Okay so I am suposed to evaluate 2 of these: 1.) [tex]\int\sin^3(a\theta)d\theta[/tex] the solution manual looks like it used a trig ID to do this. Why?? Doesn't [tex]\int\sin^3u du=\frac{1}{3}\cos^3u-(\cos u)+C[/tex] ? So just use the u-sub [tex]u=a\theta \Rightarrow du/a=d\theta[/tex] So it should just be [tex]\frac{1}{3a}\cos^3a\theta-\frac{1}{a}\cosa\theta+C[/tex] ? But they got: [tex]-\frac{1}{a}\cos a\theta-\frac{1}{3a}\cos^3a\theta+C[/tex] Why the negative -1/3a ? What did I miss? Is it my formula? 2.) For [tex]\int\sin^4(3x)\cos^3xdx[/tex] they went from <---that to [tex]=\int\sin^4(3x)(1-sin^23x)\cos3xdx[/tex] How the hell does that make this problem ANY easier?! Is there a formula for ^^^that! Casey
You're using sin(u) like a variable, and integrating, which will certainly get you nowhere. One thing is that [tex] \int sin(u)^{3}[/tex] does not equal [tex]\frac{1}{3}\cos^3u[/tex]. You're going to have to use u-substitution, as you already have, and almost certainly some integration by parts.
I'll try that now.
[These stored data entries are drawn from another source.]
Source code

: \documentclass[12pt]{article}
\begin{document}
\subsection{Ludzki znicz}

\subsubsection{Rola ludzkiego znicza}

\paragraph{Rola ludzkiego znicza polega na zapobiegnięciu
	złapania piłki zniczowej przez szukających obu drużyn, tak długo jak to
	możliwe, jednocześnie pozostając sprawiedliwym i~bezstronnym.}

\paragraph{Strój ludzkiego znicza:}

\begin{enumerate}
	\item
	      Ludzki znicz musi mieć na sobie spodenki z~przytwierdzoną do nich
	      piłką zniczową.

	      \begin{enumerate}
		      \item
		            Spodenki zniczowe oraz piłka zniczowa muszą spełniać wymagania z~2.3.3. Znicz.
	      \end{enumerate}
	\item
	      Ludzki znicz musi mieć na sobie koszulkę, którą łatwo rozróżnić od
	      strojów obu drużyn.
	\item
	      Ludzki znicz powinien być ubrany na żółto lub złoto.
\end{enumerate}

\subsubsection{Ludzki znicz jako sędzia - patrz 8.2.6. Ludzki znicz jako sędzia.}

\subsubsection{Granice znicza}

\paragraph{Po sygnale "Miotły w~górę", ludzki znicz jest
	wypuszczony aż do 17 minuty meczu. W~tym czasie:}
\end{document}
But why is my formula not producing the correct result if I am using u=a*theta ? Shouldn't it be 1/a *{Pug it in} ?
[tex]\int \sin^3(a\theta)d\theta = \int \sin(a\theta)d\theta - \int \sin(a\theta)\cos^2(a\theta)d\theta[/tex] The first term should be easy for you to integrate, for the second term, try a substitution of [tex]u = \cos(a\theta) \Rightarrow \frac{du}{d\theta} = -a\sin(a\theta) \Rightarrow \sin(a\theta)d\theta = -\frac{1}{a}du[/tex] After which the equation simplifies a little. Use a similar idea for the second one.
So I got it using this. But I am still trying to figure out where I went wrong with the formula. Casey
Seems to me like there is simply a typo in the book (the coefficient of the cos^3 should indeed be positive)
No, it's positive. (1-cos^(x)^2)*sin(x)*dx. u=cos(x), du=-sin(x)*dx. The u^3/3 term comes out with a plus sign.